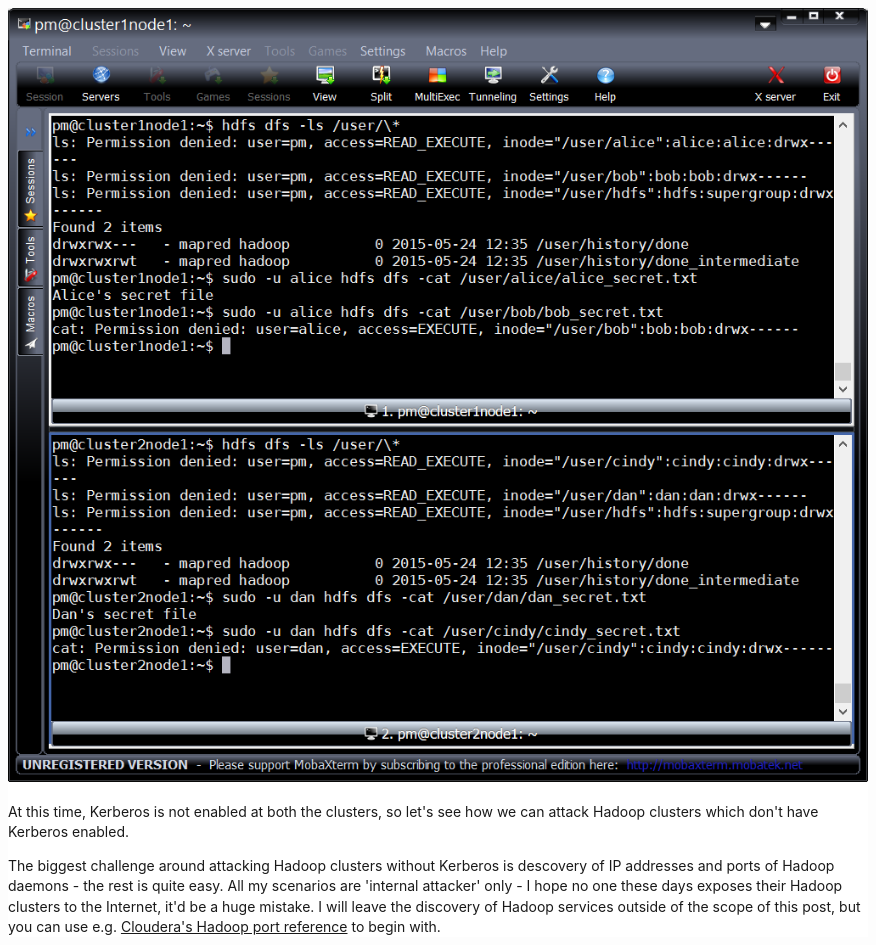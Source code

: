 ![1-3](images/1-3.png)

At this time, Kerberos is not enabled at both the clusters, so let's see how we
can attack Hadoop clusters which don't have Kerberos enabled.

The biggest challenge around attacking Hadoop clusters without Kerberos is
descovery of IP addresses and ports of Hadoop daemons - the rest is quite easy.
All my scenarios are 'internal attacker' only - I hope no one these days exposes
their Hadoop clusters to the Internet, it'd be a huge mistake. I will leave the
discovery of Hadoop services outside of the scope of this post, but you can use
e.g.
[Cloudera's Hadoop port reference](http://www.cloudera.com/content/cloudera/en/documentation/core/latest/topics/cm_ig_ports.html)
to begin with.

### Problem description
All lines above in which the word "this" occurs should be identified and copied.

### Task answer
At this time, Kerberos is not enabled at both the clusters, so let's see how we
discovery of Hadoop services outside of the scope of this post, but you can use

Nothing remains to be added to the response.